Her consultant colposcopist was not told until 2016 that a 2014 review by a laboratory of the 2012 slide had found there was a high grade squamous intraepithelial lesion and atypical glandular cells which amounted to a “miss”, her counsel Patrick Treacy SC had earlier told the court.

She was informed of that in May 2018 by the colposcopist.

Her side claimed she probably had early stage cancer in February 2012 and, had that been identified and treated speedily, the outcome would have been better and it was unlikely the recurrence would have happened.

It was accepted she would have had to undergo a radical hysterectomy as she had in 2013.

The woman, aged in her forties, and her husband brought proceedings against the HSE and three laboratories - Medlab Pathology Ltd and Sonic Healthcare (Ireland Ltd), both with offices at Sandyford Business Park, Dublin, and Texas based Clinical Pathology Laboratories Incorporated.

All of the defendants were separately represented and all denied liability.

The defendant laboratories are all subsidiaries of Sonic Healthcare, a global healthcare group headquartered in Australia.

‘Mishandled’

The case opened last week and was settled on Wednesday following talks between the sides.

On behalf of the HSE and Cervical Check, a “sincere and unreserved apology” was made for “the failure by the Cervical Check programme to communicate with the woman in “a timely and appropriate way” the results of an audit that indicated a change in the interpretation of her original smear test.

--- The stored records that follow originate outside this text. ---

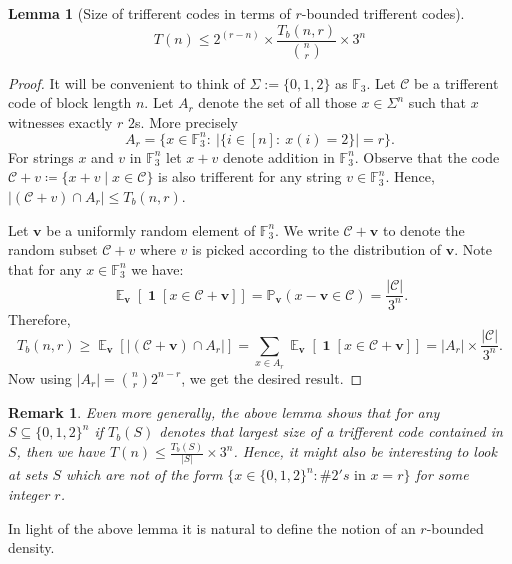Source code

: \documentclass[10pt,a4paper]{article}
\newcommand{\rbdtrifferentcodes}{$r$-bounded trifferent code}
\newcommand{\F}{\mathbb{F}}
\newcommand{\calC}{\mathcal{C}}
\newcommand{\set}[1]{\{#1\}}
\renewcommand{\Vec}[1]{\mathbf{#1}}
\newtheorem{lemma}[theorem]{Lemma}
\newtheorem{remark}[theorem]{Remark}
\DeclareMathOperator*{\E}{\mathbb{E}}
\DeclareMathOperator{\1}{\mathbf{1}}
\begin{document}
\begin{lemma}[Size of trifferent codes in terms of \rbdtrifferentcodes{s}]
\label{lem:size_relation_triff_rbdtriff}
	$$T(n)\leq 2^{(r-n)} \times \frac{T_b(n,r)}{\displaystyle \binom{n}{r}} \times 3^n$$
\end{lemma}
\begin{proof}
	It will be convenient to think of $\Sigma := \set{0, 1, 2}$ as $\F_3$.
	Let $\calC$ be a trifferent code of block length $n$.
	Let $A_r$ denote the set of all those $x\in \Sigma^n$ such that $x$ witnesses exactly $r$ $2$s.
	More precisely
\begin{equation*}
		A_r = \set{x\in \F_3^n:\ |\set{i\in [n]:\ x(i) = 2}| = r}.
	\end{equation*}
    For strings $x$ and $v$ in $\F_3^n$ let $x+v$ denote addition in $\F_3^n$.
Observe that the code $\calC+v \coloneqq \set{x+v \mid x\in \calC }$ is also trifferent for any string $v\in \F_3^n$. Hence,   $|(\calC+v)\cap A_r|\leq T_b(n, r)$. 

	Let $\mathbf v$ be a uniformly random element of $\F_3^n$.
	We write $\calC+\Vec{v}$ to denote the random subset $\calC + {v}$ where $v$ is picked according to the distribution of $\Vec{v}$.
	Note that for any $x\in \F_3^n$ we have:
\begin{equation*}
		\E_{\mathbf v}[\1[x\in \calC + \Vec{v}]]
            = \mathbb P_{\mathbf v}(x - \mathbf v \in \mathcal C)
            =\frac{|\calC|}{3^n}.
	\end{equation*}
	Therefore,
\begin{equation*}
		T_b(n, r)
		\geq \E_{\mathbf v}[|(\calC + \Vec{v})\cap A_r|]
		= \sum_{x\in A_r} \E_{\mathbf v} [\1[x \in \calC + \Vec{v} ]] = |A_r|\times\frac{|\mathcal C|}{3^n}.
	\end{equation*}
	Now using $|A_r| = \binom{n}{r} 2^{n-r}$, we get the desired result.
\end{proof}

\begin{remark}
    Even more generally, the above lemma shows that for any $S\subseteq\set{0,1,2}^n$ if $T_b(S)$ denotes that largest size of a trifferent code contained in $S$, then we have $T(n)\leq \frac{T_b(S)}{|S|} \times 3^n$.
	Hence, it might also be interesting to look at sets $S$ which are not of the form $\set{x\in \set{0,1,2}^n \colon \#2's \text{ in } x= r}$ for some integer $r$.
\end{remark}

In light of the above lemma it is natural to define the notion of an $r$-bounded density.
\end{document}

The HSE said it had “mishandled” the communicating of the findings of the audits carried out on cervical smears.

“As a result we have failed the very patients who we had set out to protect.”

It added: “We can only express our sincere regret to you and your family for what has happened and it’s devastating consequences.”

A number of paragraphs of the letter of apology, to be sent to the woman, were read to Mr Justice Kevin Cross after he was told by Mr Treacy, instructed by Cian O' Carroll solicitors, the case had been settled without an admission of liability.

Mr Justice Cross congratulated the parties on achieving a settlement and wished the woman and her family well for the future.

In evidence earlier, the woman said it was like “being slapped on the face” when she heard in May last year of the alleged incorrect reporting of her cervical smear slide six years earlier.

She said she asked the consultant why the letter about the review of her 2012 cervical smear slide had not been forwarded to her GP.

“He said he had put it in my file and put it away. It felt like my world was falling in on me.”

The woman, who cannot be named by order of the court, had confirmed in evidence last week she recently got bad news that she is no longer in remission. Doctors have advised her best prognosis is now three to six months.